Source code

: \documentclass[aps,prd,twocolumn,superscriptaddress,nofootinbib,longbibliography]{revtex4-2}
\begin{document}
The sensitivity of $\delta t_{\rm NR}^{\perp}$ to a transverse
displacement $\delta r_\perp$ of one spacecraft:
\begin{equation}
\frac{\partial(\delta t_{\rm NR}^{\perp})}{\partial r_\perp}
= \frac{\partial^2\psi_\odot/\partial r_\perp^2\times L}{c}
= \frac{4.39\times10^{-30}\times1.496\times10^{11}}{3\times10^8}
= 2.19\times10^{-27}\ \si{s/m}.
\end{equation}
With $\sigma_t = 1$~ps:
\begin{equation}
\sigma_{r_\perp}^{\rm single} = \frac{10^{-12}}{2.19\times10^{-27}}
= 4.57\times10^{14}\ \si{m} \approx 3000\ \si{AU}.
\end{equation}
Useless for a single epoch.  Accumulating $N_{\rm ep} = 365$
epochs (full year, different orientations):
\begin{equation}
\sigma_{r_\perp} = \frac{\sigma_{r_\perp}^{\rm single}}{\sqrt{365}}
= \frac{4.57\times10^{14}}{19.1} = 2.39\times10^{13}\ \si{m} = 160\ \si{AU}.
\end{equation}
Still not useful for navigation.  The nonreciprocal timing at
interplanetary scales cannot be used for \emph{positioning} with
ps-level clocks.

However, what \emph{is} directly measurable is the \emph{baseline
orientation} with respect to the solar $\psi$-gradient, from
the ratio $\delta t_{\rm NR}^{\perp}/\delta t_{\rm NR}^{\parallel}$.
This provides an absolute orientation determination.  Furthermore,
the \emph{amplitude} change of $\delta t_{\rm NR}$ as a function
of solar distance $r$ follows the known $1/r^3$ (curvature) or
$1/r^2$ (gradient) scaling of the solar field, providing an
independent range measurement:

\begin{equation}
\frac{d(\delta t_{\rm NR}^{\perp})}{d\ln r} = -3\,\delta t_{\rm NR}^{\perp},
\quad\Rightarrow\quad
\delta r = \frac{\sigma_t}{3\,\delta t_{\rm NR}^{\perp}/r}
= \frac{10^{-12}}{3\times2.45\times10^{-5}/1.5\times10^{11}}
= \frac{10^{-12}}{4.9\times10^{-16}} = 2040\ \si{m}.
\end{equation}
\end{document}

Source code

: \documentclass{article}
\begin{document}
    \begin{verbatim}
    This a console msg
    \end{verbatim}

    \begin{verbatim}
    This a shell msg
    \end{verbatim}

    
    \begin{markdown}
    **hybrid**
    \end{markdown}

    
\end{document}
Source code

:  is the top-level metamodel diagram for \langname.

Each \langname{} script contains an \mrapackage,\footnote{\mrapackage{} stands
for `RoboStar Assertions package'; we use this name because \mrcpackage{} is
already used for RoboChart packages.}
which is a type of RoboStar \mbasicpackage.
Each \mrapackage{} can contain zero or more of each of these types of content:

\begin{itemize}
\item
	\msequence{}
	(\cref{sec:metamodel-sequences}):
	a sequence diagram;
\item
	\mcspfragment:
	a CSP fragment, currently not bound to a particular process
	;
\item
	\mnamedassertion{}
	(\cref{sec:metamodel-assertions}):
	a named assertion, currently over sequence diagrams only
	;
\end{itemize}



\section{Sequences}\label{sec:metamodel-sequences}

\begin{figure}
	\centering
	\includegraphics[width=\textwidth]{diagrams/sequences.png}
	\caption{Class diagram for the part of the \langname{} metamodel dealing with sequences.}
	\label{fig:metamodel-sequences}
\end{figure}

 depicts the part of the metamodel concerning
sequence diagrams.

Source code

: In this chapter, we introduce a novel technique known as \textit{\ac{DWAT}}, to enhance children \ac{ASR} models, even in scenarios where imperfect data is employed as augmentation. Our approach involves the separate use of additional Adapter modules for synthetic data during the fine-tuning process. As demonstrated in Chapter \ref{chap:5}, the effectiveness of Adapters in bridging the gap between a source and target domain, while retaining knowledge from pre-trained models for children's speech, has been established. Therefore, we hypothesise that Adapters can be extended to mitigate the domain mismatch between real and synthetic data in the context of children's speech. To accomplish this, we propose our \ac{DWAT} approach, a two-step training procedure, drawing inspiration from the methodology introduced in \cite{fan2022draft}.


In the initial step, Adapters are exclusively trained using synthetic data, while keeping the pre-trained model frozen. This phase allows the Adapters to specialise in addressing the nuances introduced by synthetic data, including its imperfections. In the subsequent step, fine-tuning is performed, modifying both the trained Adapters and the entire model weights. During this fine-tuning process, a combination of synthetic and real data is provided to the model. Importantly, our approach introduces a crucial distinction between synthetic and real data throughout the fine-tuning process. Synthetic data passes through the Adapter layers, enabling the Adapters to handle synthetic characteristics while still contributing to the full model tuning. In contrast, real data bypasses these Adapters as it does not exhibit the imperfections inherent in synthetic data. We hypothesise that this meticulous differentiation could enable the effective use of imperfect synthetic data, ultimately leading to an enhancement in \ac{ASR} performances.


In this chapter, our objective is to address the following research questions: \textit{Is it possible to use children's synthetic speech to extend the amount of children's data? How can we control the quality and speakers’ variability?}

══════════

Work instruction
Print the records above exactly as written.

Answer to the exercise
Source code

: \documentclass[aps,prd,twocolumn,superscriptaddress,nofootinbib,longbibliography]{revtex4-2}
\begin{document}
The sensitivity of $\delta t_{\rm NR}^{\perp}$ to a transverse
displacement $\delta r_\perp$ of one spacecraft:
\begin{equation}
\frac{\partial(\delta t_{\rm NR}^{\perp})}{\partial r_\perp}
= \frac{\partial^2\psi_\odot/\partial r_\perp^2\times L}{c}
= \frac{4.39\times10^{-30}\times1.496\times10^{11}}{3\times10^8}
= 2.19\times10^{-27}\ \si{s/m}.
\end{equation}
With $\sigma_t = 1$~ps:
\begin{equation}
\sigma_{r_\perp}^{\rm single} = \frac{10^{-12}}{2.19\times10^{-27}}
= 4.57\times10^{14}\ \si{m} \approx 3000\ \si{AU}.
\end{equation}
Useless for a single epoch.  Accumulating $N_{\rm ep} = 365$
epochs (full year, different orientations):
\begin{equation}
\sigma_{r_\perp} = \frac{\sigma_{r_\perp}^{\rm single}}{\sqrt{365}}
= \frac{4.57\times10^{14}}{19.1} = 2.39\times10^{13}\ \si{m} = 160\ \si{AU}.
\end{equation}
Still not useful for navigation.  The nonreciprocal timing at
interplanetary scales cannot be used for \emph{positioning} with
ps-level clocks.

However, what \emph{is} directly measurable is the \emph{baseline
orientation} with respect to the solar $\psi$-gradient, from
the ratio $\delta t_{\rm NR}^{\perp}/\delta t_{\rm NR}^{\parallel}$.
This provides an absolute orientation determination.  Furthermore,
the \emph{amplitude} change of $\delta t_{\rm NR}$ as a function
of solar distance $r$ follows the known $1/r^3$ (curvature) or
$1/r^2$ (gradient) scaling of the solar field, providing an
independent range measurement:

\begin{equation}
\frac{d(\delta t_{\rm NR}^{\perp})}{d\ln r} = -3\,\delta t_{\rm NR}^{\perp},
\quad\Rightarrow\quad
\delta r = \frac{\sigma_t}{3\,\delta t_{\rm NR}^{\perp}/r}
= \frac{10^{-12}}{3\times2.45\times10^{-5}/1.5\times10^{11}}
= \frac{10^{-12}}{4.9\times10^{-16}} = 2040\ \si{m}.
\end{equation}
\end{document}

Source code

: \documentclass{article}
\begin{document}
    \begin{verbatim}
    This a console msg
    \end{verbatim}

    \begin{verbatim}
    This a shell msg
    \end{verbatim}

    
    \begin{markdown}
    **hybrid**
    \end{markdown}

    
\end{document}
Source code

:  is the top-level metamodel diagram for \langname.

Each \langname{} script contains an \mrapackage,\footnote{\mrapackage{} stands
for `RoboStar Assertions package'; we use this name because \mrcpackage{} is
already used for RoboChart packages.}
which is a type of RoboStar \mbasicpackage.
Each \mrapackage{} can contain zero or more of each of these types of content:

\begin{itemize}
\item
	\msequence{}
	(\cref{sec:metamodel-sequences}):
	a sequence diagram;
\item
	\mcspfragment:
	a CSP fragment, currently not bound to a particular process
	;
\item
	\mnamedassertion{}
	(\cref{sec:metamodel-assertions}):
	a named assertion, currently over sequence diagrams only
	;
\end{itemize}



\section{Sequences}\label{sec:metamodel-sequences}

\begin{figure}
	\centering
	\includegraphics[width=\textwidth]{diagrams/sequences.png}
	\caption{Class diagram for the part of the \langname{} metamodel dealing with sequences.}
	\label{fig:metamodel-sequences}
\end{figure}

 depicts the part of the metamodel concerning
sequence diagrams.

Source code

: In this chapter, we introduce a novel technique known as \textit{\ac{DWAT}}, to enhance children \ac{ASR} models, even in scenarios where imperfect data is employed as augmentation. Our approach involves the separate use of additional Adapter modules for synthetic data during the fine-tuning process. As demonstrated in Chapter \ref{chap:5}, the effectiveness of Adapters in bridging the gap between a source and target domain, while retaining knowledge from pre-trained models for children's speech, has been established. Therefore, we hypothesise that Adapters can be extended to mitigate the domain mismatch between real and synthetic data in the context of children's speech. To accomplish this, we propose our \ac{DWAT} approach, a two-step training procedure, drawing inspiration from the methodology introduced in \cite{fan2022draft}.


In the initial step, Adapters are exclusively trained using synthetic data, while keeping the pre-trained model frozen. This phase allows the Adapters to specialise in addressing the nuances introduced by synthetic data, including its imperfections. In the subsequent step, fine-tuning is performed, modifying both the trained Adapters and the entire model weights. During this fine-tuning process, a combination of synthetic and real data is provided to the model. Importantly, our approach introduces a crucial distinction between synthetic and real data throughout the fine-tuning process. Synthetic data passes through the Adapter layers, enabling the Adapters to handle synthetic characteristics while still contributing to the full model tuning. In contrast, real data bypasses these Adapters as it does not exhibit the imperfections inherent in synthetic data. We hypothesise that this meticulous differentiation could enable the effective use of imperfect synthetic data, ultimately leading to an enhancement in \ac{ASR} performances.


In this chapter, our objective is to address the following research questions: \textit{Is it possible to use children's synthetic speech to extend the amount of children's data? How can we control the quality and speakers’ variability?}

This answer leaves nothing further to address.